That document says that both REL and RELA are acceptable.

> > In theory this tool is applicable to other newer architectures (mainly
> > 64-bit), but currently the only relocations it supports are for arm64,
> > and it assumes a 64-bit little-endian target.  If the latter limitation
> > is ever to be changed, we'll need a way to tell the tool what format
> > the image is in.  Eventually this may be replaced by a tool that uses
> > libelf or similar and operates directly on the ELF file.  I've written
> > some code for such an approach but libelf does not make it easy to poke
> > addresses by memory address (rather than by section), and I was
> > hesitant to write code to manually parse the program headers and do the
> > update outside of libelf (or to iterate over sections) -- especially
> > since it wouldn't get test coverage on things like binaries with
> > multiple PT_LOAD segments.  This should be good enough for now to let
> > the manual relocation stuff be removed from the arm64 patches.
> 
> Can you clarify what makes this tool beneficial as opposed to e.g.
> doing an objcopy from .elf to binary? After all, if we're going to
> relocate at build time from address A to B, why not directly build
> for address B, objcopy the resulting ELF and be done with it?

We do use objcopy, but it doesn't apply the relocations.  It doesn't
matter what address we build for; if the relocations aren't applied, all
to-be-relocated pointers will be zero.

-Scott
Albert ARIBAUD Oct. 8, 2013, 8:10 a.m. UTC | #5
Hi Scott,

On Mon, 7 Oct 2013 19:55:46 -0500, Scott Wood <scottwood@freescale.com>
wrote:

> On Sat, 2013-10-05 at 09:52 +0200, Albert ARIBAUD wrote:
> > Hi Scott,
> > 
> > On Thu, 3 Oct 2013 17:48:28 -0500, Scott Wood <scottwood@freescale.com>
> > wrote:
> > 
> > > ARM64 uses the newer RELA-style relocations rather than the older REL.
> > > RELA relocations have an addend in the relocation struct, rather than
> > > expecting the loader to read a value from the location to be updated.
> > >
> > > While this is beneficial for ordinary program loading, it's problematic
> > > for U-Boot because the location to be updated starts out with zero,
> > > rather than a pre-relocation value.  Since we need to be able to run C
> > > code before relocation, we need a tool to apply the relocations at
> > > build time.
> > 
> > I love it when support for a feature which offers more capabilities is
> > replaced with support for one which offers less.
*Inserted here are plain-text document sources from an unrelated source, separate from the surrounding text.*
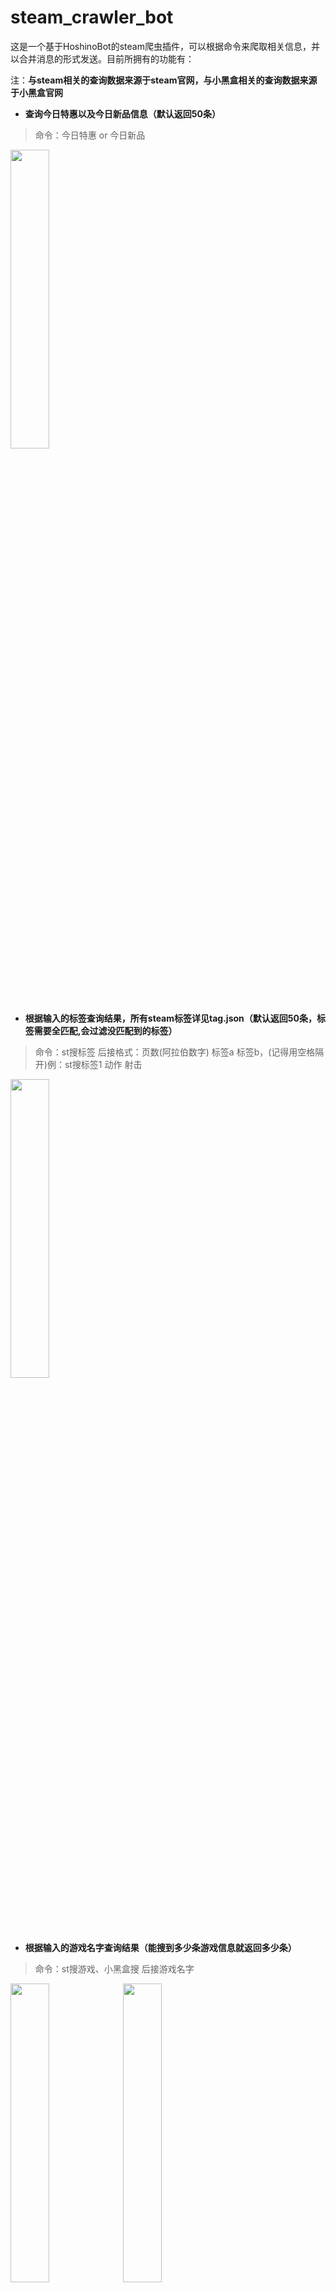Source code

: # steam_crawler_bot
这是一个基于HoshinoBot的steam爬虫插件，可以根据命令来爬取相关信息，并以合并消息的形式发送。目前所拥有的功能有：

注：**与steam相关的查询数据来源于steam官网，与小黑盒相关的查询数据来源于小黑盒官网**

- **查询今日特惠以及今日新品信息（默认返回50条）**
> 命令：今日特惠 or 今日新品

<img src="https://z3.ax1x.com/2021/06/29/RdOwkV.jpg" width = "35%" height = "35%" align=center />

- **根据输入的标签查询结果，所有steam标签详见tag.json（默认返回50条，标签需要全匹配,会过滤没匹配到的标签）**
> 命令：st搜标签 后接格式：页数(阿拉伯数字) 标签a 标签b，(记得用空格隔开)例：st搜标签1 动作 射击

<img src="https://z3.ax1x.com/2021/06/29/RdOsl4.jpg" width = "35%" height = "35%" align=center />

- **根据输入的游戏名字查询结果（能搜到多少条游戏信息就返回多少条）**
> 命令：st搜游戏、小黑盒搜 后接游戏名字

<img src="https://z3.ax1x.com/2021/06/29/RdORTx.jpg" width = "35%" height = "35%" align=center />
<img src="https://z3.ax1x.com/2021/07/27/WIGfLF.jpg" width = "35%" height = "35%" align=center />

- **小黑盒数据查询，包含了爬取到的游戏是否处于史低以及是否新史低的信息**
> 命令：小黑盒查询/小黑盒查询页（后接阿拉伯数字）

<img src="https://z3.ax1x.com/2021/07/04/Rfrq7q.jpg" width = "35%" height = "35%" align=center />

**更多详细请发送"st机器人帮助"获取**

**使用方法：**

在HoshinoBot的modules文件夹下新建一个steam_crawler_bot文件夹，并将本项目的文件复制进去，然后在hoshino/config/\_\_bot\_\_.py中的MODULES_ON中添加'steam_crawler_bot'

HoshinoBot的部署详见[HoshinoBot](https://github.com/Ice-Cirno/HoshinoBot)

# 更新

2021.7.27 新增小黑盒搜游戏功能，可以返回在小黑盒搜到的游戏结果。在源自小黑盒的数据结果中新增了折扣比以及打折截止日期

<img src="https://z3.ax1x.com/2021/07/27/WIJfpt.jpg" width = "35%" height = "35%" align=center />

2021.7.15 修复小黑盒查询可能会报错的情况，抛弃原本文本缓存机制，精简代码（怎么这垃圾插件代码越写越少

2021.7.11 改善tag.json的数据结构，使其读取更方便快速。在来源自steam的搜索结果中新增了折扣比、用户评测以及热门用户自定义标签三项信息

<img src="https://z3.ax1x.com/2021/07/11/W9zAUO.jpg" width = "35%" height = "35%" align=center />

2021.7.7 有个定时任务似乎会造成hoshino程序卡死，先暂时删除该定时任务，后续再考虑解决方案

2021.7.4 新增了小黑盒数据爬取功能，优化了一些报错的提示，以及使代码规范化了一些

# 计划

或许会加入更多奇奇怪怪的功能，欢迎提交pr或issue来告诉我你们希望能加入什么功能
What's the point of a
> > relocation system that produces a binary which will *never* work if
> > not relocated first? What's the point of zeroing position-dependent
> > locations instead of putting some useful value in it, like the value
> > they would have if no relocation occurred? :/
> 
> Yeah, it's annoying.  It also seems to affect gdb printing global
> variables before a program has started.
> 
> > I really don't understand why REL-style relocation is impossible. Is it
> > an EABI specification? A toolchain limitation? A toolchain design
> > decision (i.e., a limitation that will not be lifted)?
> 
> It looks like one of the latter two.  I don't know which.  I tried
> looking at the linker code to see if there was an option to switch, and
> had difficulty following it.  If someone else wants to engage with the
> binutils people and get a REL option added, that'd be great, but I don't
> have the bandwidth right now, and in any case it would be a while before
> we could rely on such a solution.
> 
> > OTOH, I don't have an EABI doc for arm64. Could someone just
> > copy-paster its URL to me? Thanks in advance.
> 
> I don't know of an "E"ABI for arm64, but googling "aarch64 abi" turns up
> an ELF ABI document as the first result.  I tried to copy and paste the
> URL but it's google-encoded crap, and it's PDF so I can't copy it from
> the browser window that opens.
> 
> That document says that both REL and RELA are acceptable.
> 
> > > In theory this tool is applicable to other newer architectures (mainly
> > > 64-bit), but currently the only relocations it supports are for arm64,
> > > and it assumes a 64-bit little-endian target.  If the latter limitation
> > > is ever to be changed, we'll need a way to tell the tool what format
> > > the image is in.  Eventually this may be replaced by a tool that uses
> > > libelf or similar and operates directly on the ELF file.  I've written
> > > some code for such an approach but libelf does not make it easy to poke
> > > addresses by memory address (rather than by section), and I was
> > > hesitant to write code to manually parse the program headers and do the
> > > update outside of libelf (or to iterate over sections) -- especially
> > > since it wouldn't get test coverage on things like binaries with
> > > multiple PT_LOAD segments.  This should be good enough for now to let
> > > the manual relocation stuff be removed from the arm64 patches.
> > 
> > Can you clarify what makes this tool beneficial as opposed to e.g.
> > doing an objcopy from .elf to binary? After all, if we're going to
> > relocate at build time from address A to B, why not directly build
> > for address B, objcopy the resulting ELF and be done with it?
> 
> We do use objcopy, but it doesn't apply the relocations.  It doesn't
> matter what address we build for; if the relocations aren't applied, all
> to-be-relocated pointers will be zero.

Thanks Scott fot the heads-up. I have found the arm64 ABI and traced it
back to this URL:

<http://infocenter.arm.com/help/index.jsp?topic=/com.arm.doc.ihi0056b/index.html>

(Somehow the document can be read in Firefox but evince chokes on it)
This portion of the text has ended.